Since 2014, 82 human cases avian influenza H5N6 have been diagnosed on the Mainland of China. The Central Health Authority has warned travelers to avoid wet markets, live poultry or visits to farms.  Various nations and territories are warning returning travelers from China to report any influenza-like symptoms to health professionals.


China will continue to record cases of avian influenza while they maintain a live bird market system. The the risk of contracting HPAI from live poultry appears to be infinitesimal given the limited number of cases, and the frequency of potential exposure among 1.4 billion with at least 20 percent visiting a market weekly. Unfortunately there is always a risk of a recombinant event with contact between infected humans and flocks resulting in the emergence of a strain capable of person-to-person transmission.

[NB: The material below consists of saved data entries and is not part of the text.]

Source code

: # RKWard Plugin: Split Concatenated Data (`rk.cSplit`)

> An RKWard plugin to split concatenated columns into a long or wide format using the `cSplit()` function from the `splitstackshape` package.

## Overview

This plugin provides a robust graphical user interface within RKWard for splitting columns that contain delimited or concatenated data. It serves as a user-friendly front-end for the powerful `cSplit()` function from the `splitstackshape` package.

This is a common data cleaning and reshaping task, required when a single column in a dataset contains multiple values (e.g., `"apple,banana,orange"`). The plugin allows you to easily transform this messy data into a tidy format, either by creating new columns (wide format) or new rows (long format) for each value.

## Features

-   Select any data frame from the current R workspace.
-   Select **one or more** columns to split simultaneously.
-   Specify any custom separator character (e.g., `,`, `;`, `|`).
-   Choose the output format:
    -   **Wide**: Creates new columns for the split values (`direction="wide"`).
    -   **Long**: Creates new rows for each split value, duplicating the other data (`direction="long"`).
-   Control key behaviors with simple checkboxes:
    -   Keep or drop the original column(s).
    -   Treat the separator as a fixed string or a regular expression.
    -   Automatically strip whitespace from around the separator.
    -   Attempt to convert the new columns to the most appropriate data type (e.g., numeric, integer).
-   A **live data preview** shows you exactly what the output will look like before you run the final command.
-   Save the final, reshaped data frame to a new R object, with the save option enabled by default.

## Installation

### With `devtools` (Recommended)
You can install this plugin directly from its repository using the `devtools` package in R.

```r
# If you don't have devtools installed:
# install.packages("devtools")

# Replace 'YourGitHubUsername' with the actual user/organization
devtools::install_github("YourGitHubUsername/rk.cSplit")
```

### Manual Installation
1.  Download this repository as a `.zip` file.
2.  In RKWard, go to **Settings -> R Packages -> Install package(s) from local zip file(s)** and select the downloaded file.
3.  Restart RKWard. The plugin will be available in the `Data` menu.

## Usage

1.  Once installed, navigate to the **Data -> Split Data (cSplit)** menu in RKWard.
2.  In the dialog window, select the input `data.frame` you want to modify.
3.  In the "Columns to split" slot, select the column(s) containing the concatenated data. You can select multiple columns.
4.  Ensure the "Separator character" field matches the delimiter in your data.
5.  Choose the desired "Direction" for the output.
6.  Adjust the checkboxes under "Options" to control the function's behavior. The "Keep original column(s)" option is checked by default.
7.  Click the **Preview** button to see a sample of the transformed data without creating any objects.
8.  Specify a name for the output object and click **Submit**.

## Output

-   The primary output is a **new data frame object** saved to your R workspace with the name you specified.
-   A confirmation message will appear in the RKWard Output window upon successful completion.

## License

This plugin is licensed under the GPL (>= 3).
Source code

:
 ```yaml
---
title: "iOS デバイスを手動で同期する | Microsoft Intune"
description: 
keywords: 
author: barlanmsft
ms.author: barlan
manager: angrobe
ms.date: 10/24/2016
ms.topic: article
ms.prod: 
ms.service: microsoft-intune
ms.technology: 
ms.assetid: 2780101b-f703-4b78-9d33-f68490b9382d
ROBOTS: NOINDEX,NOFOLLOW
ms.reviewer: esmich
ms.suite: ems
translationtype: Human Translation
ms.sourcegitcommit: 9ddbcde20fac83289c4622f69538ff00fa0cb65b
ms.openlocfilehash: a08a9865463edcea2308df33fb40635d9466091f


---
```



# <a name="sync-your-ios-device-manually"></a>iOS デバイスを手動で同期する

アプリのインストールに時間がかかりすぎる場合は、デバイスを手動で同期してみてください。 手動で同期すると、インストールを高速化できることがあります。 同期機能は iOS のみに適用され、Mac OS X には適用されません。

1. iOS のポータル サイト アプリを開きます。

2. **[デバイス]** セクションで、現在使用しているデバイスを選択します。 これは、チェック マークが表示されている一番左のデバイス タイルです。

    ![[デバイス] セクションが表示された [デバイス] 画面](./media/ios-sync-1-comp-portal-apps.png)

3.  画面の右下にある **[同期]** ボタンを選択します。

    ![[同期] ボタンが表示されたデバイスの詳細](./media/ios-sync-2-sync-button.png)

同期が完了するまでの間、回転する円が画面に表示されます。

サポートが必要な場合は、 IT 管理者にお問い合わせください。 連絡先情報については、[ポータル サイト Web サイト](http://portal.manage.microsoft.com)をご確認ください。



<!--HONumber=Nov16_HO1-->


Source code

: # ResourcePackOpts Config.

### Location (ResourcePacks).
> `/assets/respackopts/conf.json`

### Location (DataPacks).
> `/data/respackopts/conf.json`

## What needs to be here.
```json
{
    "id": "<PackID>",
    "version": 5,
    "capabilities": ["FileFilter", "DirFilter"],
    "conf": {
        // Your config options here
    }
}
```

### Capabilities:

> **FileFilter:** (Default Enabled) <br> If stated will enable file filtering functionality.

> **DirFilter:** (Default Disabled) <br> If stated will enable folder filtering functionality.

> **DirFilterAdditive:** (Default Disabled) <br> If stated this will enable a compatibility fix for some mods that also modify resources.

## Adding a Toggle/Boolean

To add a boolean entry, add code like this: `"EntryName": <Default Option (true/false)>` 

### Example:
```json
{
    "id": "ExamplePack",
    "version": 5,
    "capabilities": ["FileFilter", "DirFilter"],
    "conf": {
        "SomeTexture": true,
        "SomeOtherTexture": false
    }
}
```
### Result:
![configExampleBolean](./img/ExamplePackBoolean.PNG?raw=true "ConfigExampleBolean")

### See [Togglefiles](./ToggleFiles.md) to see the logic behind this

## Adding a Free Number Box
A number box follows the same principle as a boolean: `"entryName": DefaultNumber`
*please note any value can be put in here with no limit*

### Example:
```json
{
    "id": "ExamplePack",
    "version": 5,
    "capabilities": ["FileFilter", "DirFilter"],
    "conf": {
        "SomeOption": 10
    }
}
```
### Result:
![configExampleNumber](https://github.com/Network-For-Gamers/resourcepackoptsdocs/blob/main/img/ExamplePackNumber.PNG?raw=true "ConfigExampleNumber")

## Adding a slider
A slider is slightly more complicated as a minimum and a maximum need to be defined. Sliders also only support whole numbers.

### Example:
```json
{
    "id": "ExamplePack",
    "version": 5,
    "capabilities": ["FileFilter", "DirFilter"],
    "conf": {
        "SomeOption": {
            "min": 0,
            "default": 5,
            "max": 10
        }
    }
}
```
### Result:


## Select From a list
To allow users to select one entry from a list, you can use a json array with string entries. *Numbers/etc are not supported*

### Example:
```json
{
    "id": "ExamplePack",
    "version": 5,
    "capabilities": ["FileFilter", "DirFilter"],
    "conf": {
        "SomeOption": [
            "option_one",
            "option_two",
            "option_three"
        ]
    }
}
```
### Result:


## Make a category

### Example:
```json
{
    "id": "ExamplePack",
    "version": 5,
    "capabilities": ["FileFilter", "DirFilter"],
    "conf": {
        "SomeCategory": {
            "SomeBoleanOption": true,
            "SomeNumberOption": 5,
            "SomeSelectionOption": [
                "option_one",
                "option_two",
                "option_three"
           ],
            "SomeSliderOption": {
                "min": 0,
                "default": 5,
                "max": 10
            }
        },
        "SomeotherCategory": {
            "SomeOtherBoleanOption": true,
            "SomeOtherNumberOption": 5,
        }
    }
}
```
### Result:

Given the situation in China it is again questioned why the U.S. tolerates live bird markets in urban centers in the U.S. to satisfy the needs of limited demographics.  Live bird markets are anachronous and unnecessary given the availability of both halal and kosher chicken in supermarkets that were processed in USDA-inspected establishments.  The risk to both supply and commercial flocks and human contacts of poultry in a live bird market far outweighs the apparent benefits demanded by a minority of consumers.